Thakur Prasad Singh And Anr. vs Raghubar Prasad Singh on 21 April, 1952

Equivalent citations: AIR1952PAT469, AIR 1952 PATNA 469

JUDGMENT
 

 Reuben, J.  
 

1. This is an appeal by the plaintiffs from a decision of the Additional Subordinate Judge at Monghyr dismissing a suit for redemption of a mortgage.

2. The plaintiffs-appellants are father and son and members of a joint Mitakshara family. The mortgage sought to be redeemed was created by a 'sadhawa patawa' bond executed by Bhagwat Prasad Singh deceased, lather of the plaintiff No. 1 Thakur Prasad Singh, both as karta of the joint Mitakshara family consisting of himself and his son, and as guardian of his son.

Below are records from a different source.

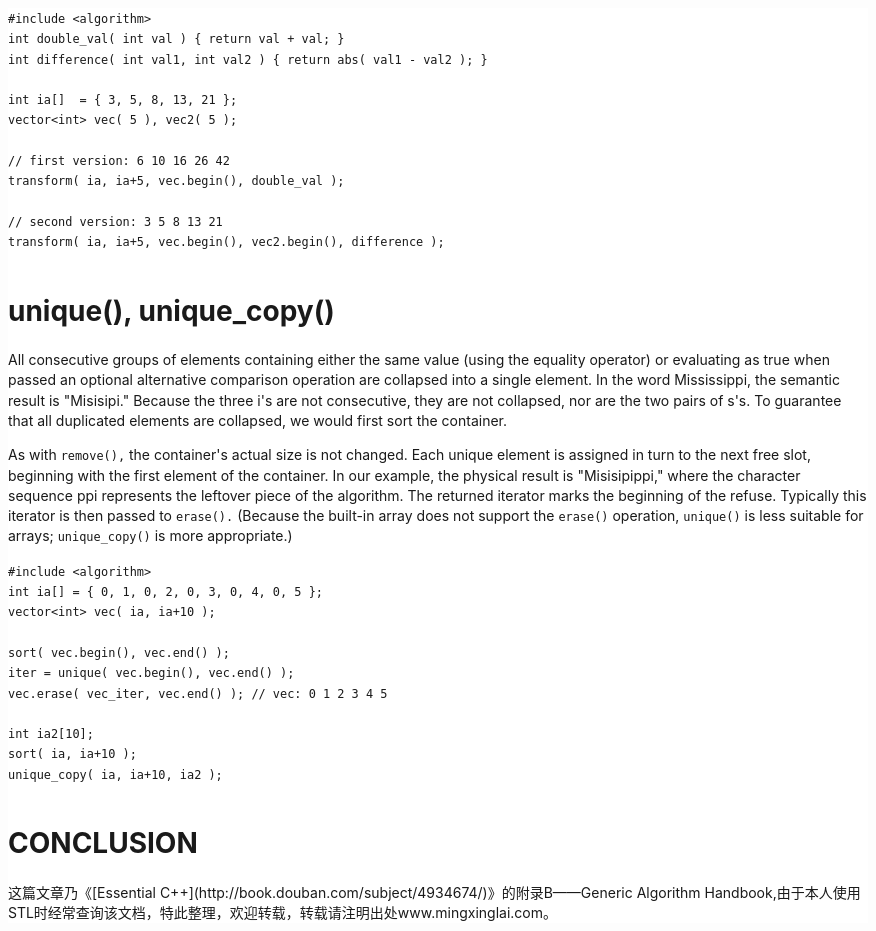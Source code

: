     #include <algorithm> 
    int double_val( int val ) { return val + val; } 
    int difference( int val1, int val2 ) { return abs( val1 - val2 ); } 
    
    int ia[]  = { 3, 5, 8, 13, 21 }; 
    vector<int> vec( 5 ), vec2( 5 ); 
    
    // first version: 6 10 16 26 42 
    transform( ia, ia+5, vec.begin(), double_val ); 
    
    // second version: 3 5 8 13 21 
    transform( ia, ia+5, vec.begin(), vec2.begin(), difference ); 


<p><a name="unique"> <h1>unique(), unique_copy()</h1> </a></p>
All consecutive groups of elements containing either the same value (using the equality operator) or evaluating as true when passed an optional alternative comparison operation are collapsed into a single element. In the word Mississippi, the semantic result is "Misisipi." Because the three i's are not consecutive, they are not collapsed, nor are the two pairs of s's. To guarantee that all duplicated elements are collapsed, we would first sort the container.

As with `remove(),` the container's actual size is not changed. Each unique element is assigned in turn to the next free slot, beginning with the first element of the container. In our example, the physical result is "Misisipippi," where the character sequence ppi represents the leftover piece of the algorithm. The returned iterator marks the beginning of the refuse. Typically this iterator is then passed to `erase().` (Because the built-in array does not support the `erase()` operation, `unique()` is less suitable for arrays; `unique_copy()` is more appropriate.)

    #include <algorithm> 
    int ia[] = { 0, 1, 0, 2, 0, 3, 0, 4, 0, 5 }; 
    vector<int> vec( ia, ia+10 ); 
    
    sort( vec.begin(), vec.end() ); 
    iter = unique( vec.begin(), vec.end() ); 
    vec.erase( vec_iter, vec.end() ); // vec: 0 1 2 3 4 5 
    
    int ia2[10]; 
    sort( ia, ia+10 ); 
    unique_copy( ia, ia+10, ia2 ); 


<p><a name="conclusion"> <h1>CONCLUSION</h1> </a></p>
这篇文章乃《[Essential C++](http://book.douban.com/subject/4934674/)》的附录B——Generic Algorithm Handbook,由于本人使用STL时经常查询该文档，特此整理，欢迎转载，转载请注明出处www.mingxinglai.com。
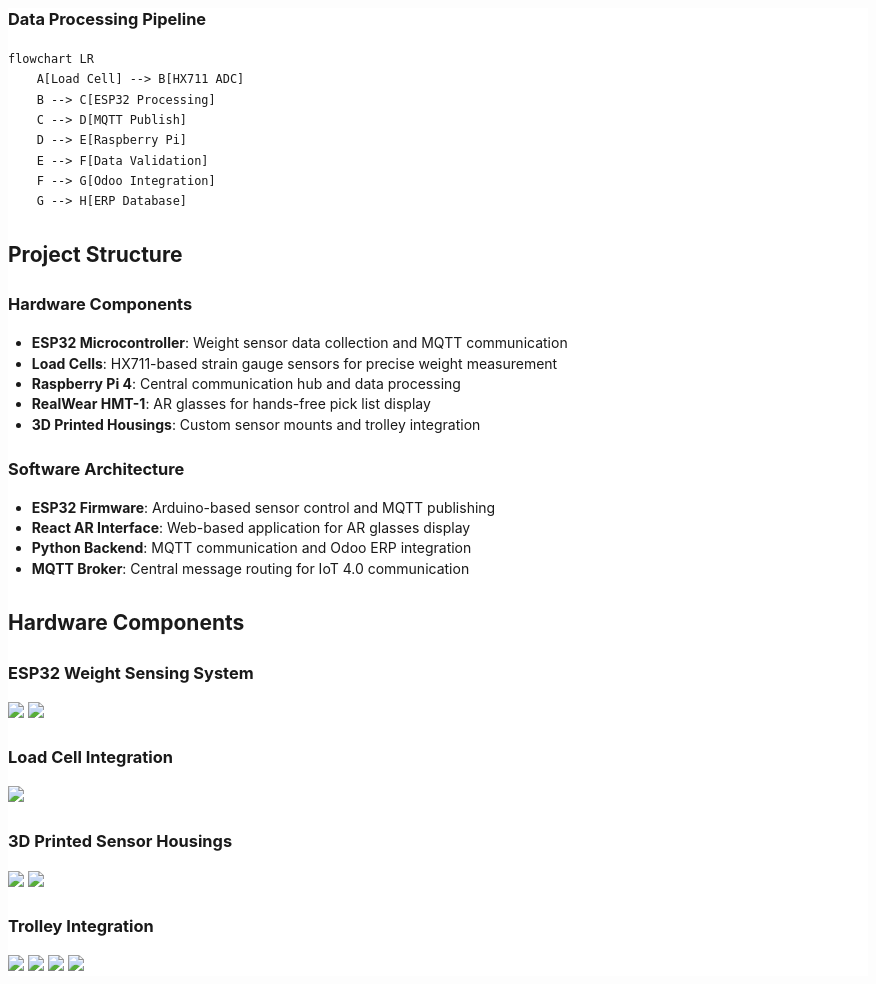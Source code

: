 ### Data Processing Pipeline
```mermaid
flowchart LR
    A[Load Cell] --> B[HX711 ADC]
    B --> C[ESP32 Processing]
    C --> D[MQTT Publish]
    D --> E[Raspberry Pi]
    E --> F[Data Validation]
    F --> G[Odoo Integration]
    G --> H[ERP Database]
```

## Project Structure

### Hardware Components
- **ESP32 Microcontroller**: Weight sensor data collection and MQTT communication
- **Load Cells**: HX711-based strain gauge sensors for precise weight measurement
- **Raspberry Pi 4**: Central communication hub and data processing
- **RealWear HMT-1**: AR glasses for hands-free pick list display
- **3D Printed Housings**: Custom sensor mounts and trolley integration

### Software Architecture
- **ESP32 Firmware**: Arduino-based sensor control and MQTT publishing
- **React AR Interface**: Web-based application for AR glasses display
- **Python Backend**: MQTT communication and Odoo ERP integration
- **MQTT Broker**: Central message routing for IoT 4.0 communication

## Hardware Components

### ESP32 Weight Sensing System
<img src="https://firebasestorage.googleapis.com/v0/b/linemsgapi-v2.appspot.com/o/github%2Fesp32.jpg?alt=media&token=5d0d802b-734a-4583-af8d-c736ad7f016c" width="300">
<img src="https://firebasestorage.googleapis.com/v0/b/linemsgapi-v2.appspot.com/o/github%2Fesp32-2.jpg?alt=media&token=fd0e7418-a630-4956-9eeb-b677d0709a14" width="300">

### Load Cell Integration
<img src="https://firebasestorage.googleapis.com/v0/b/linemsgapi-v2.appspot.com/o/github%2Floadcell.jpg?alt=media&token=fccb5e6d-7b62-4296-aee7-fa72f4fe9be0" width="400">

### 3D Printed Sensor Housings
<img src="https://firebasestorage.googleapis.com/v0/b/linemsgapi-v2.appspot.com/o/github%2Fview5.jpg?alt=media&token=c1d41686-4397-4bb3-bab4-244e1a5bc774" width="400">
<img src="https://firebasestorage.googleapis.com/v0/b/linemsgapi-v2.appspot.com/o/github%2Fview6.jpg?alt=media&token=d164458d-a550-4e72-8ea4-a9d4d1afef9d" width="400">

### Trolley Integration
<img src="https://firebasestorage.googleapis.com/v0/b/linemsgapi-v2.appspot.com/o/github%2FProject_Poster.jpg?alt=media&token=3bd0cacf-7590-4e0f-8cca-cbf4d85acb06" width="400">
<img width="400" src="https://firebasestorage.googleapis.com/v0/b/linemsgapi-v2.appspot.com/o/smarttrolley_portfolio%2Fsmarttrolley1.png?alt=media&token=ca432d23-aeb8-4b0d-abf4-d756b110b09c" />
<img width="400" src="https://firebasestorage.googleapis.com/v0/b/linemsgapi-v2.appspot.com/o/smarttrolley_portfolio%2Fsmarttrolley2.png?alt=media&token=20bcfd47-4bc0-4a03-b02b-38ca5a0292e1" />
<img width="400" src="https://firebasestorage.googleapis.com/v0/b/linemsgapi-v2.appspot.com/o/smarttrolley_portfolio%2Fsmarttrolley3.png?alt=media&token=e4d6cb13-a9a6-430d-92c2-6fa7966dde87" />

By this deed, the mortgagors hypothecated four items of proprietary interest (1) 3 annas and odd share in mauza Azizpur Piparia, touzi No. 838, (2) 16 annas khas patti in Azizpur Piparia, tauzi No. 840, (3) 8 annas out of 16 annas in respect of 4 annas patti in mauza Jagdishpur Saiyadpur, touzi No. 987, and (4) 8 annas out of 16 annas in respect of 4 annas patti in Jagdishpur, touzi No. 8994, to secure an amount of Rs. 17,000/- for the period 1st Asin 1336 to 30th Bhado 1351 Fasli. The property was to remain in the possession of the mortgagee Dalip Narain Singh, defendant No. 1 since deceased, who would be responsible for the payment of Government revenue and cess. The income of the property, after making a certain allowance for the cost of collection, was to be applied first to the payment of the interest payable under the 'sadhawa patawa' deed and the balance, if any, towards the satisfaction of the principal amount of the said mortgage-debt. There was to be a yearly rendering of accounts. If within the term of the mortgage the debt was not satisfied the sadhawa patawa was to continue till the date of payment of the entire mortgage dues.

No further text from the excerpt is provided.